Stage 1 (People learning of you/your product) has a generic character that requires a broad tool like a TV commercial, an Out of Home Ad, an ad in print or a (targeted) display banner on a mobile device or computer. Even if your audience is very specific; a broad campaign targeted on your audience is an accepted starting point if you want to scale*.

*Scaling: It’s possible to make sure you can be found if people search for your product (in this scenario solely basing revenue on the fact that customers will search for your product). However; if you want scale; you have more audiences that don’t know they want to buy you (yet).

Stage 2 (People become interested) usually speaking, relies on tool that has a repeating character. And here is where it becomes vague; this tool can also be TV commercial, an Out of Home Ad, an ad in print or a display banner on a mobile device or computer. Furthermore, retargeting comes into play. In this scenario, a consumer becomes interested and might visit the website of your product. By serving ads that visually repeats the offer or product that has been checked out; a consumers’ interest can grow.

Then there is Stage 3 (a consumer buying your product). Luckily stage 3 has some concrete tools that make it happen: when a consumer has learned about your product (Stage 1) and becomes interested (stage 2); usually speaking he or she uses a search engine to either gather more information before committing to a buy or to search the site (as lazy as most of us are by not remembering the exact URL - if visited the site before). This is where the marketing tool Search comes into play; by serving SEA or SEO initiated results (in the search engine) the consumer can commit to the purchase. Secondarily a normal programmatic display advertising campaign (for example on mobile devices) might cause a conversion. It’s worth mentioning that Retargeting is also known to cause conversions. So even though stage 3 is much more linear, there is still an overlap in tools that create the actual conversion.

You could say that, when trying to achieve conversions by using a single tool and focusing on an immediate purchase, you are not at all utilizing the potential the complete funnel has to offer.

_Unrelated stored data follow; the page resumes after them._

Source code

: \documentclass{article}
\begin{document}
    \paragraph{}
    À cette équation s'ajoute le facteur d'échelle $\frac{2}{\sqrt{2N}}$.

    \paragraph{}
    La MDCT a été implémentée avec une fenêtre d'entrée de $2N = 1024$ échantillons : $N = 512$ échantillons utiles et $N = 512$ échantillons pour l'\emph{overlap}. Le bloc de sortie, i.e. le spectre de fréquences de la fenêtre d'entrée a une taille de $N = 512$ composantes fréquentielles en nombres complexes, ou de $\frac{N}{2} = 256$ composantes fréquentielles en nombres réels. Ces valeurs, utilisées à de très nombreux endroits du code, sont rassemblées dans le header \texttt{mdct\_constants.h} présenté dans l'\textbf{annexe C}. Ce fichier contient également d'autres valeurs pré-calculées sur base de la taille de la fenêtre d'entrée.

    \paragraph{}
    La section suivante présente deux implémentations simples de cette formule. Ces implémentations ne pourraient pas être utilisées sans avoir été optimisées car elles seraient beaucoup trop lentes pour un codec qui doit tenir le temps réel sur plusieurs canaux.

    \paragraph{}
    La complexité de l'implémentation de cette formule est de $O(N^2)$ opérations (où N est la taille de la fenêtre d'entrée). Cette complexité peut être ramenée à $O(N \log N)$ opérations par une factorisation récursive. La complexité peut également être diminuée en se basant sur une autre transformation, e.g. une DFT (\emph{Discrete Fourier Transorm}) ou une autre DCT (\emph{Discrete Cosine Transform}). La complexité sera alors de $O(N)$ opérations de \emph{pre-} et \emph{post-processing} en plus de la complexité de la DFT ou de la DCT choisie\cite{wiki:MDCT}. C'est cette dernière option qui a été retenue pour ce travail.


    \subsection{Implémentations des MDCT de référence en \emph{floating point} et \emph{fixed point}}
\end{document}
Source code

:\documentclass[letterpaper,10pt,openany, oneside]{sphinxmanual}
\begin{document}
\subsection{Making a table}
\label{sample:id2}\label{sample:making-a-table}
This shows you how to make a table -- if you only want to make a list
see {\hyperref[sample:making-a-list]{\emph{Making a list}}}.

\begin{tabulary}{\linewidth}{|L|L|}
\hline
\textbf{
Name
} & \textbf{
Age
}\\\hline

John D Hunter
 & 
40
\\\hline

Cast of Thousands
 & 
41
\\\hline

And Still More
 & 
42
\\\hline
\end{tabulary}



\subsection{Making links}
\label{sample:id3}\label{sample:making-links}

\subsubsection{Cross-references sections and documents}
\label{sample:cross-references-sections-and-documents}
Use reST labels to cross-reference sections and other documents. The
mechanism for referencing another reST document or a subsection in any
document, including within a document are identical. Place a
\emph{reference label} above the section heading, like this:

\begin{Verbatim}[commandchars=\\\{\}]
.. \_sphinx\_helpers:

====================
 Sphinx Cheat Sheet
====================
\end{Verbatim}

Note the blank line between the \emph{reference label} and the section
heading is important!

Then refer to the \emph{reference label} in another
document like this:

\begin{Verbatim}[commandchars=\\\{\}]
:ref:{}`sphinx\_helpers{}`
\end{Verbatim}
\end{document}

So you could say that when trying to achieve conversions by using a single tool and focusing on an immediate purchase, you are not at all utilizing the potential the complete funnel has to offer

Last click attribution vs view attribution

The most simplistic and popular way to measure performance and attribute a merit to the tools (and companies behind them) is ‘last click attribution’. In case of Programmatic Display Advertising; the last click on an ad – that leads to the purchase - gets the merit.

The first problem this evident situation creates, is that the technique is susceptible for fraud. Many has been written about this subject. Simply put fraudulent tools that generate enormous amounts of clicks, will try (and succeed with) getting the merit.

The second problem is the fact that the merit only gets paid to the company serving the last ad. This does not comply with the full sales funnel, the parties involved and the influence their marketing tool had on the decision of the consumer to buy the actual product.

The key to performance Based Advertising is ensure your top of the funnel (stage 1) is effective and measurable. TV-Ads don’t allow you to do this, nor does Out of Home Advertising or ads in print. Programmatic display advertising does. It allows you to measure if your feeding of the funnel is effective throughout stages 1, 2 and 3.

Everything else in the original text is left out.